1. Potassium nitrate, derived from animal droppings, is known as what? saltpeter
2. Saltpeter, charcoal and sulfur are the ingredients for what? gunpowder
3. Potassium hydroxide and sodium hydroxide are both sometimes called what? lye
4. Which is there more of in the sea? Potassium or sodium? sodium
5. Which do plant remove from the soil and water, potassium or sodium? potassium
6. Almost all of the potassium chloride mined today is used for what? fertilizer
7. The name potassium has its origin in what word? potash
8. Potassium and other alkali metals react violently with water to create what flammable gas? hydrogen
9. Potassium and other alkali metals are stored in a liquid such as what? kerosene or naptha (either one)
10.Saltpeter, or saltpetra, literally means what? salt rock - (because it looks and tastes like halite, or rock-salt)

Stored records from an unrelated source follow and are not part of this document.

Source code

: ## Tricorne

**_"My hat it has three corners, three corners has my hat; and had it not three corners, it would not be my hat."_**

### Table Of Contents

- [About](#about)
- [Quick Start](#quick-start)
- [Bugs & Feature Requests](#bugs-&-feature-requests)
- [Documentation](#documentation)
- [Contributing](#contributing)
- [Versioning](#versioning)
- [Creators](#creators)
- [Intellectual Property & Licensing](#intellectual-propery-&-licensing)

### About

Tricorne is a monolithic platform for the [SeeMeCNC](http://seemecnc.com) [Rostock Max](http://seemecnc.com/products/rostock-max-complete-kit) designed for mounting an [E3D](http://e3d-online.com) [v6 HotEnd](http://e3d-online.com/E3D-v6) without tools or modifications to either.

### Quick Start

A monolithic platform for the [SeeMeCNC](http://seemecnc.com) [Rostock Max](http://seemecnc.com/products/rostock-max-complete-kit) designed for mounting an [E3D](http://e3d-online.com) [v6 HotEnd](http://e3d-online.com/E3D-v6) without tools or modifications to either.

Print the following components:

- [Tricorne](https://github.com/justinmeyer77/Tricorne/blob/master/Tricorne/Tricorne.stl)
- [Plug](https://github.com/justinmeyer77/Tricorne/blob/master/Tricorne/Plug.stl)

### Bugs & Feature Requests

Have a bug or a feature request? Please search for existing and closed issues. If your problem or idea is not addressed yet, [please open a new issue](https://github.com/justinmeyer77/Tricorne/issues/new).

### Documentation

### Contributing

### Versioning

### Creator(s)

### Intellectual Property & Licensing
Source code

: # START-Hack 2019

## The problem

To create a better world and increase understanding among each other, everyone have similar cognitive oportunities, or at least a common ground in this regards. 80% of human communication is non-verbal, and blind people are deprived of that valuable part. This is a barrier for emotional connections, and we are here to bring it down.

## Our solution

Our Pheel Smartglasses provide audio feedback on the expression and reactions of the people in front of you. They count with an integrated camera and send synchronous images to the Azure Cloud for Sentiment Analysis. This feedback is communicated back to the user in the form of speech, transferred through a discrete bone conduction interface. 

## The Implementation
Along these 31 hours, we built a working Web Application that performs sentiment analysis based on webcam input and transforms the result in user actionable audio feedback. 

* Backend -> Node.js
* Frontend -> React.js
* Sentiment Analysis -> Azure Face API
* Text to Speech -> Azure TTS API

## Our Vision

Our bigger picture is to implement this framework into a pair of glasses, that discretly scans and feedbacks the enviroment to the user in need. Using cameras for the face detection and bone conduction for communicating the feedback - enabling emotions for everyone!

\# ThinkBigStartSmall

11. When gunpowder is heated, large volumes of carbon dioxide and nitrogen gas are created. The sudden expansion of these gases causes what? an explosion
12. Potassium hydroxide (lye) was once created by passing rainwater through fireplace ashes, collecting the liquid, and boiling it down. Is potassium hydroxide an acid or a base/alkali? A base
13. "Al qali" in Arabic means what? ashes
14. Each person has about how much potassium in their body? 140 grams (that's about how much the tuna in a can of tuna fish weighs).
15. What potassium isotope causes much of our natural radiation exposure and has a half-life of 1.25 billion years? potassium-40
Rubidium, Cesium, & Francium
Of the three new elements
listed here, only cesium is of any real importance. The cesium in this vacuum tube
(photo) can be melted by holding the tube in your hand: Body temperature is higher than
the melting point of cesium! Only mercury has a lower melting point.
Cesium-133 is the world's official measure of time. The second is now defined as the time it takes for exactly 9,192,631,770 vibrations of the radiation emitted by an excited cesium-133 atom. Isn't that just weird? Here's a better explanation. It gets even weirder if you look at how they measure this now. Here's a page that explains it and has a video on how it works. It all looks like voodoo to me but apparently it works. Don't worry, I don't expect you to know all that stuff. Just be familiar with the idea that our clocks are based on the vibrations of cesium-133 radiation and that there are over 9 billion cesium-133 radiation vibrations in just one second.
Rubidium and cesium were named after the color of their "spectral lines". What the heck are those, you ask? Well, here is a very brief answer.
This week all the questions (including quizes) will be on the alkali metals.
Questions:
1. This alkali metal is named for the Latin "coesius", which means "sky blue", because of its spectral emission lines. Cesium.
2. Cesium-133 is used for what? To tell time.
3. Which alkali metal has the lowest melting point, and can be melted by body temperature? cesium
4. Which alkali metal is named after the Latin "rubidus", meaning "deep red" (as in ruby!), because of its spectral lines? rubidium
5. To get spectral lines of an element, scientists heat up an element until it glows, and then direct the light from the glowing element through a what? prism
6. This alkali metal is the softest metal known. Cesium
7. Because this alkali metal is so radioactive and has such a short half-life, the Earth's crust probably contains less than one once of it. Francium.
8. Cesium, potassium and rubidium react with oxygen to form "superoxides" that release what when they react with water or carbon dioxide. oxygen (used by emergency workers in self-contained breathing apparatuses).
9. This element is named after France, and is the most useless of all the alkali metals. Francium.